- _TASK PROMPT_
All that should appear is the run of lines from the one containing "bip_39_word_no_space_1 | job |" through the end of the records, each repeated exactly.

· · · · · · ·

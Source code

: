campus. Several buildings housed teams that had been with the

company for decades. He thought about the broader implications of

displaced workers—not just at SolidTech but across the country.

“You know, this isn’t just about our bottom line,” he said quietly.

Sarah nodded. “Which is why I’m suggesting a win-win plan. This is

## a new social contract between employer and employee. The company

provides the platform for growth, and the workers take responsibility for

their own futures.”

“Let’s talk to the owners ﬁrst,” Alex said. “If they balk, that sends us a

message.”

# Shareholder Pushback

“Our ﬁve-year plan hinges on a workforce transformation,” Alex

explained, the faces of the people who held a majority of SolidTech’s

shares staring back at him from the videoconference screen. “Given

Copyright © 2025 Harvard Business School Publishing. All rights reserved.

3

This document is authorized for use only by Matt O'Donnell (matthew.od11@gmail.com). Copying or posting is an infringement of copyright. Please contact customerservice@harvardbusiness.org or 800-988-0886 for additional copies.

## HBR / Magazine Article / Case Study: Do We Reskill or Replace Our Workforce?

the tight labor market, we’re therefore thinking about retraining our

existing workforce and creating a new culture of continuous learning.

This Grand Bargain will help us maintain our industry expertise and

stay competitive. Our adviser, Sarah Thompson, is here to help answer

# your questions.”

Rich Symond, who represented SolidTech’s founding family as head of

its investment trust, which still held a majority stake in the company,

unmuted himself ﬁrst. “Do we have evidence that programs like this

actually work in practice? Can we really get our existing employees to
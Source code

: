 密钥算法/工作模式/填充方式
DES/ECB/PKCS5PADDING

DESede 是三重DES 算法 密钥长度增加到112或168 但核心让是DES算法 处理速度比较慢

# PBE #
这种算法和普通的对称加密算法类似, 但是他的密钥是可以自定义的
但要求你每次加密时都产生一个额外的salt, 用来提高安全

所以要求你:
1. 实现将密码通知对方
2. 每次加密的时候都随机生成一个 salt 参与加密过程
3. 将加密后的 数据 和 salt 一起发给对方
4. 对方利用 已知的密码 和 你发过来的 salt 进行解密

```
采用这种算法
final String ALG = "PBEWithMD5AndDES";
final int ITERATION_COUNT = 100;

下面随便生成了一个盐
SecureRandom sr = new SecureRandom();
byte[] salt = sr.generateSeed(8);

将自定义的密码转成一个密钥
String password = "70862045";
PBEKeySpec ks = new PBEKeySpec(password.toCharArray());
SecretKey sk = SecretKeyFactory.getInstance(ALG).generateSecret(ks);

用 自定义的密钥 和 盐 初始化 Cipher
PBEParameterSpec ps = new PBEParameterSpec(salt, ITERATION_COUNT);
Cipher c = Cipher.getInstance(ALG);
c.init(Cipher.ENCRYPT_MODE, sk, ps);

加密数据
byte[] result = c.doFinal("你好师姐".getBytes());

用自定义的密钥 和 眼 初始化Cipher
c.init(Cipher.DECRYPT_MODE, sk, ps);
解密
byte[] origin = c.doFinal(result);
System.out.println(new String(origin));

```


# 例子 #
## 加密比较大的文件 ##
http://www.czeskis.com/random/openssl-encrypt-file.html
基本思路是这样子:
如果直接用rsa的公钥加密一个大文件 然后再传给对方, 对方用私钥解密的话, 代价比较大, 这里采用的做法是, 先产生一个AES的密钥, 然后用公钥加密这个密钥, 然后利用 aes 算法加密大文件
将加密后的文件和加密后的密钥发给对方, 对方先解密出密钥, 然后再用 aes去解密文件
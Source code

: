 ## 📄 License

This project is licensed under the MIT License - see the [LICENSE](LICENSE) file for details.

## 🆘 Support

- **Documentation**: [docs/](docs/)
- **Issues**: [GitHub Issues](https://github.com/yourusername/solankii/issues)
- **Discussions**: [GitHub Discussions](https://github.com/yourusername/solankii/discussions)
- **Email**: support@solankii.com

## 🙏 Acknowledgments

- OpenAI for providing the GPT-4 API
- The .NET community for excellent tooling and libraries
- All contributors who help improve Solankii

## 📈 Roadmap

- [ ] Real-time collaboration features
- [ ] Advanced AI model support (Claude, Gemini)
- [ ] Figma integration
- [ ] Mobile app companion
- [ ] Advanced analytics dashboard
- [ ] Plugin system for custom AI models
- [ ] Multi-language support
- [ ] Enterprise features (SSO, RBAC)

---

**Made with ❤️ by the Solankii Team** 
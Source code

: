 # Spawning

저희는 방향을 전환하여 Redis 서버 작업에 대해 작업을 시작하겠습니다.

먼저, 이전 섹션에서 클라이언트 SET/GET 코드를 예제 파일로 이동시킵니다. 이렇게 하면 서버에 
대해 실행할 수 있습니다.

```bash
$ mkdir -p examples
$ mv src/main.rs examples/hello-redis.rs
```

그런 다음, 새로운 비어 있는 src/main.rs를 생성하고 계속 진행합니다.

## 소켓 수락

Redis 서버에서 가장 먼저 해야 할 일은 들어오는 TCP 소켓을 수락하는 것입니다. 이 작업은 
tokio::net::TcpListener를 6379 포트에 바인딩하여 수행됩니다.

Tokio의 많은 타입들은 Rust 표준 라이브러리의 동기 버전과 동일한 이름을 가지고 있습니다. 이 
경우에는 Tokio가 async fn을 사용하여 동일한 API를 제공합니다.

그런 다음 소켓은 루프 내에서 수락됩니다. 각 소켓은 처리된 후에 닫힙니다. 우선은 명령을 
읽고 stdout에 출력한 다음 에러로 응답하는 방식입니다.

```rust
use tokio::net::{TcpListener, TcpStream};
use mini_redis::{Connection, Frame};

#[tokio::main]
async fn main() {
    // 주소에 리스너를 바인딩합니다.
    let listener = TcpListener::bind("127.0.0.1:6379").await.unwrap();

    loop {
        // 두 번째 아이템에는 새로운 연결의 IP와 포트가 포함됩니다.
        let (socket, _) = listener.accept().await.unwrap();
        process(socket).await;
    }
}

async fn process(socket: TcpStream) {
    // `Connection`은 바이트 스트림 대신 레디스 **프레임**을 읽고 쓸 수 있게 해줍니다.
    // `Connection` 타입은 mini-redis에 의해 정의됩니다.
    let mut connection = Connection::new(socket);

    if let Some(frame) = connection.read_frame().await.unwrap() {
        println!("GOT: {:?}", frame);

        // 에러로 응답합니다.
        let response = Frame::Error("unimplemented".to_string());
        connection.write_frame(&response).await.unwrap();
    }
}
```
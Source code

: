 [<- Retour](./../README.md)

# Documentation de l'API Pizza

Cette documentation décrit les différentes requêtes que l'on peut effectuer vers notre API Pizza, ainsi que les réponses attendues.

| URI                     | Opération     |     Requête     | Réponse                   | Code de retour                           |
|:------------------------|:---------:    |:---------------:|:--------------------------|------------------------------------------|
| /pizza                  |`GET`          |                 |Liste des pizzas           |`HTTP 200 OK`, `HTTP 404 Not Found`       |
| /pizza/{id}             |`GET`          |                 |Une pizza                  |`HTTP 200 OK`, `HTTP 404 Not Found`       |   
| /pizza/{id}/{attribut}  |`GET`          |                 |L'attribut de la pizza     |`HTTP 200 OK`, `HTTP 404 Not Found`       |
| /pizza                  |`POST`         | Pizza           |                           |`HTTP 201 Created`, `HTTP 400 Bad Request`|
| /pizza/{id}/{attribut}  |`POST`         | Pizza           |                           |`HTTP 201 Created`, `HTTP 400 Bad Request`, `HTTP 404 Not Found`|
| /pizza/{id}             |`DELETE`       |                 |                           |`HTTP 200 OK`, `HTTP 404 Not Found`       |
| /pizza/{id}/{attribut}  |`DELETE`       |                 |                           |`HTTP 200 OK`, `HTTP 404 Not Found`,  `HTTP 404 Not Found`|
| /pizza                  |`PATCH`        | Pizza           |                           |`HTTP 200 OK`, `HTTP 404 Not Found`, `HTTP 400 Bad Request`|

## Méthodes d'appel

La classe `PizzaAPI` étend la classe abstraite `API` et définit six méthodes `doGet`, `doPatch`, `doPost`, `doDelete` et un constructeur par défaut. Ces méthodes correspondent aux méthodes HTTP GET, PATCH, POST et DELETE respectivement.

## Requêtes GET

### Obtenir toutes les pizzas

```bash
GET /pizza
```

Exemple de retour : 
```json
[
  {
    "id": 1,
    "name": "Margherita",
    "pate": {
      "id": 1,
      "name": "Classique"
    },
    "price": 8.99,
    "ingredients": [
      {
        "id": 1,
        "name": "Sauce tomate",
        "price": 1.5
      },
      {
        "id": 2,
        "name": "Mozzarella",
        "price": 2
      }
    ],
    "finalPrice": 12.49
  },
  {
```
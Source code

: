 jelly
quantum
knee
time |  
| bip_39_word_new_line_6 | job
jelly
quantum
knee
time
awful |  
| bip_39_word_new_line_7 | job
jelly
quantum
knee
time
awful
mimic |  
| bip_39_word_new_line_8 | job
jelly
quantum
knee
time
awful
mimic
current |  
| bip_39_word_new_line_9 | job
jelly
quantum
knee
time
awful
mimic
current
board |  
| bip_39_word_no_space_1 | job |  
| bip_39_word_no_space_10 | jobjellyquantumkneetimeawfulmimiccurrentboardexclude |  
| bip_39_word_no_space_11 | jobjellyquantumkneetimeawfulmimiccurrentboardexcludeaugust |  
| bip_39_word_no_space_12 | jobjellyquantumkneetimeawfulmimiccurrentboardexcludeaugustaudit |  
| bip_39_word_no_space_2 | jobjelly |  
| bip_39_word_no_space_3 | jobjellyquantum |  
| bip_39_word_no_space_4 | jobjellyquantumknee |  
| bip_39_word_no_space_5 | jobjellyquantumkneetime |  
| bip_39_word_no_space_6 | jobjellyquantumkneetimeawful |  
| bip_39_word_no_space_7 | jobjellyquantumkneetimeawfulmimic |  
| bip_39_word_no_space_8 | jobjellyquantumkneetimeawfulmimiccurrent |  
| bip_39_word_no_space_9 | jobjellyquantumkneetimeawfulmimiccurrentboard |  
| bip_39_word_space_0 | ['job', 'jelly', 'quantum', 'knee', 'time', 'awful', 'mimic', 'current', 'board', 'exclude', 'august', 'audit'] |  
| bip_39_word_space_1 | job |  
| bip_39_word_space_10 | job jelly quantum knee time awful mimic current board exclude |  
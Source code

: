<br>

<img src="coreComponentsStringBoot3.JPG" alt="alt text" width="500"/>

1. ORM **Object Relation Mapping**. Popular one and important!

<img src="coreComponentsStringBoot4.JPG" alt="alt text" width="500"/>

· · · · · · ·

- _WRITTEN ANSWER_
| bip_39_word_no_space_1 | job |  
| bip_39_word_no_space_10 | jobjellyquantumkneetimeawfulmimiccurrentboardexclude |  
| bip_39_word_no_space_11 | jobjellyquantumkneetimeawfulmimiccurrentboardexcludeaugust |  
| bip_39_word_no_space_12 | jobjellyquantumkneetimeawfulmimiccurrentboardexcludeaugustaudit |  
| bip_39_word_no_space_2 | jobjelly |  
| bip_39_word_no_space_3 | jobjellyquantum |  
| bip_39_word_no_space_4 | jobjellyquantumknee |  
| bip_39_word_no_space_5 | jobjellyquantumkneetime |  
| bip_39_word_no_space_6 | jobjellyquantumkneetimeawful |  
| bip_39_word_no_space_7 | jobjellyquantumkneetimeawfulmimic |  
| bip_39_word_no_space_8 | jobjellyquantumkneetimeawfulmimiccurrent |  
| bip_39_word_no_space_9 | jobjellyquantumkneetimeawfulmimiccurrentboard |  
| bip_39_word_space_0 | ['job', 'jelly', 'quantum', 'knee', 'time', 'awful', 'mimic', 'current', 'board', 'exclude', 'august', 'audit'] |  
| bip_39_word_space_1 | job |  
| bip_39_word_space_10 | job jelly quantum knee time awful mimic current board exclude |  
Source code

:<br>

<img src="coreComponentsStringBoot3.JPG" alt="alt text" width="500"/>

1. ORM **Object Relation Mapping**. Popular one and important!

<img src="coreComponentsStringBoot4.JPG" alt="alt text" width="500"/>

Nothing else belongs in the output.